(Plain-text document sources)
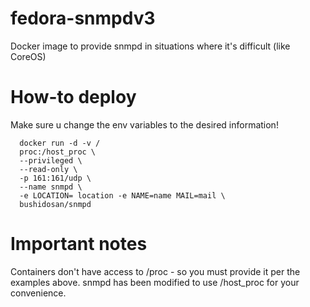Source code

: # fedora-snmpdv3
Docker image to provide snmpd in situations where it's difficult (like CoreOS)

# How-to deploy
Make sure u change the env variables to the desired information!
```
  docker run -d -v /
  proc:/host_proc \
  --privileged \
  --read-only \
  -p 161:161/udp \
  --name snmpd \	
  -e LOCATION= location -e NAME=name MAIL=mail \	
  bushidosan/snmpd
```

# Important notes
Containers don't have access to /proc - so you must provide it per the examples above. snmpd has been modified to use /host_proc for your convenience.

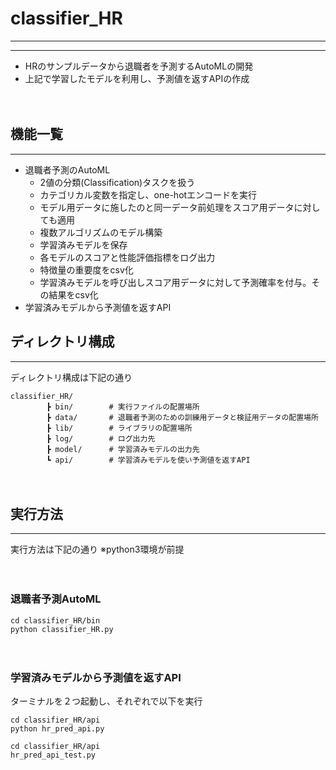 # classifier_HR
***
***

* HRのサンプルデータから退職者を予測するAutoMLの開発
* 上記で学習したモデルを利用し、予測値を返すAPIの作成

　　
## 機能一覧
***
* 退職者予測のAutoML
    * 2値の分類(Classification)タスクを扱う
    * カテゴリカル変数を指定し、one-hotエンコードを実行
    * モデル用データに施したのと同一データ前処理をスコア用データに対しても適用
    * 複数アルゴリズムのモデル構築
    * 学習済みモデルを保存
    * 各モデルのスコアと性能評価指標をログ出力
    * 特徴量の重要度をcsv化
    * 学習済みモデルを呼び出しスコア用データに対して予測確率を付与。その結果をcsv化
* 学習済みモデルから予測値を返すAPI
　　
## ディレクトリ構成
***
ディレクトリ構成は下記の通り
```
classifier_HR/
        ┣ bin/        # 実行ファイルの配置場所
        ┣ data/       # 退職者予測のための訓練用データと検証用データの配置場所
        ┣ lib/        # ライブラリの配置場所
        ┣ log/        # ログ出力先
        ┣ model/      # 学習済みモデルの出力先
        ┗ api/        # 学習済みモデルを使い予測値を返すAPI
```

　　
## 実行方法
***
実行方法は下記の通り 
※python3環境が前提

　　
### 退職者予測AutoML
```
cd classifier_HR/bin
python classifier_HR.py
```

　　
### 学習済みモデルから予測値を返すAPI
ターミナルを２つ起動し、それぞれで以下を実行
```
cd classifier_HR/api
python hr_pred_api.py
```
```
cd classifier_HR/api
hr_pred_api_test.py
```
...
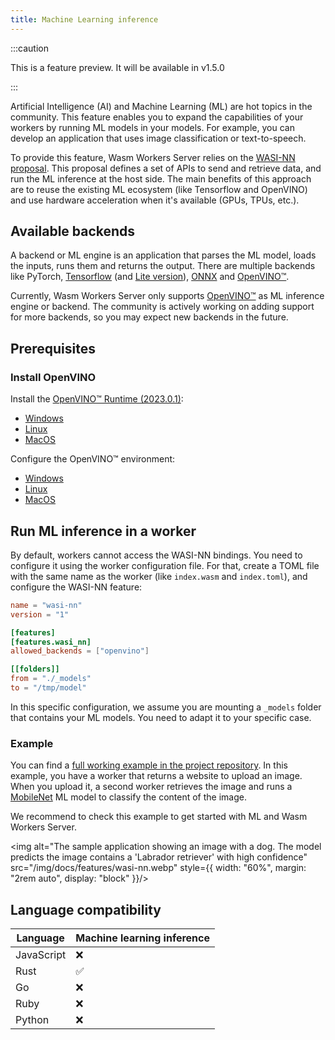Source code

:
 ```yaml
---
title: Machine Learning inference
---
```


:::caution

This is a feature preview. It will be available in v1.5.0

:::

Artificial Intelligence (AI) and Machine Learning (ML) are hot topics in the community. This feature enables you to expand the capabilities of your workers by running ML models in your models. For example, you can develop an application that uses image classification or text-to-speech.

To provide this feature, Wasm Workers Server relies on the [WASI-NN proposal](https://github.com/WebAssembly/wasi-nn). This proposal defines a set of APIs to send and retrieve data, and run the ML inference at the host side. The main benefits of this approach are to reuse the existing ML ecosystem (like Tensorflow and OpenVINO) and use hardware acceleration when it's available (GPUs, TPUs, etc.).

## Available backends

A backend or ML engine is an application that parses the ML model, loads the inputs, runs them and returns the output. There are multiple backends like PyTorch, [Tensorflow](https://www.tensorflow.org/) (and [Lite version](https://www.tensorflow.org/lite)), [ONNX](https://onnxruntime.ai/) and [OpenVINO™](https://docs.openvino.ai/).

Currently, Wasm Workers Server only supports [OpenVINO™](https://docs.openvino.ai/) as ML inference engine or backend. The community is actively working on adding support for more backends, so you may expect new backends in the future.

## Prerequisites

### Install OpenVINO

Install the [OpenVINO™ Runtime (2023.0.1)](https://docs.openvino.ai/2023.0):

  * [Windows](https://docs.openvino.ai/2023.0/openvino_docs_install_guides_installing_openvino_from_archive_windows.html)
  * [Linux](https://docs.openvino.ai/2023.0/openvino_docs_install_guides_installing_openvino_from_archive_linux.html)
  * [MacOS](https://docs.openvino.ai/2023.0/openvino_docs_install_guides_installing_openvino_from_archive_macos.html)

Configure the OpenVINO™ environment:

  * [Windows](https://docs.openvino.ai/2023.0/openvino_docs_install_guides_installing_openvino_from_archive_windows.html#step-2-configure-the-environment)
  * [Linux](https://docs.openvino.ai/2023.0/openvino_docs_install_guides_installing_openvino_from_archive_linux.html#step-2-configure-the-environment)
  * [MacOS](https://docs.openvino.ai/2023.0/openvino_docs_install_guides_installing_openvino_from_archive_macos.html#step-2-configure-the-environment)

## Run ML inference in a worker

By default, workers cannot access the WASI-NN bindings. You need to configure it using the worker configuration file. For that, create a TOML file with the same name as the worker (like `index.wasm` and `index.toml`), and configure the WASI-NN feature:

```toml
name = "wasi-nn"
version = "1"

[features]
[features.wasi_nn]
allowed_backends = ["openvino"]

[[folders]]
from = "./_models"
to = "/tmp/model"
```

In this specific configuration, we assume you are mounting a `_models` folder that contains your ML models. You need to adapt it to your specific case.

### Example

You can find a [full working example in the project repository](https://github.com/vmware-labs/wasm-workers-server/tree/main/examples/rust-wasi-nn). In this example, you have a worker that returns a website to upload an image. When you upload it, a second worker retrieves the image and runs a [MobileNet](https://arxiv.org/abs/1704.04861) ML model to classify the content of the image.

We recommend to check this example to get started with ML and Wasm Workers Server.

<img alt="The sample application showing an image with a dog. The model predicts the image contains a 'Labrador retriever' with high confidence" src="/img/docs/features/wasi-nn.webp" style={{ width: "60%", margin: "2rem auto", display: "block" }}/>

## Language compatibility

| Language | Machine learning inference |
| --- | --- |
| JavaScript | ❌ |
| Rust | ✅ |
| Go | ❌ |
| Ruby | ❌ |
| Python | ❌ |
--
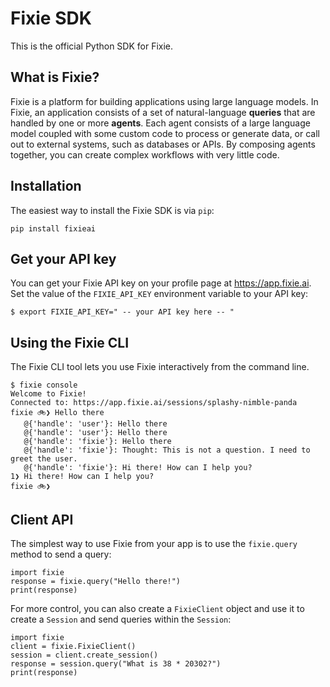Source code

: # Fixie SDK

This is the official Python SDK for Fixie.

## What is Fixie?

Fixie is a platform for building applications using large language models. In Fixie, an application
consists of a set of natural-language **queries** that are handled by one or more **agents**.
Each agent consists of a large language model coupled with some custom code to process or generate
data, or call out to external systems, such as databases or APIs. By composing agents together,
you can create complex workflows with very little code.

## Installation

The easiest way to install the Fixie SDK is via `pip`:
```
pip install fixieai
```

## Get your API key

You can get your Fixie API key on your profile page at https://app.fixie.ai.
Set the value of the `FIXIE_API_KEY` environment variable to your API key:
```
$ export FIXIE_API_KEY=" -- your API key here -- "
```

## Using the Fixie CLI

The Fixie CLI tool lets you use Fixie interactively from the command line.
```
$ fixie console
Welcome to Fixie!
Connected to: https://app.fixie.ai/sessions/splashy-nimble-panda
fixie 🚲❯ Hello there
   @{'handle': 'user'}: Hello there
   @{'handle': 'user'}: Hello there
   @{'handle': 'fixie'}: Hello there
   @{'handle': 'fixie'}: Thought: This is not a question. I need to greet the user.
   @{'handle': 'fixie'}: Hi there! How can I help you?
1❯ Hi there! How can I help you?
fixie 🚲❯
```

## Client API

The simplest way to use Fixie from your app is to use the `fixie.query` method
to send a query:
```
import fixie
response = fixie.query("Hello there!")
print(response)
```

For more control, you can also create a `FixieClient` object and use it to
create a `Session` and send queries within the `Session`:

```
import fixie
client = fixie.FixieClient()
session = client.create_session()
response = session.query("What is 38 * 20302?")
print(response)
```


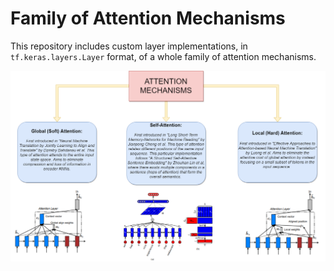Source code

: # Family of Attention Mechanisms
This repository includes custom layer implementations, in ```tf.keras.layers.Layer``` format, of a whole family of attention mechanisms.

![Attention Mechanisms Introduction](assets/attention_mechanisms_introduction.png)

YOUR TASK: Where a line above contains the string "response", tally it, then give the number alone.

REPLY TO THE TASK: 4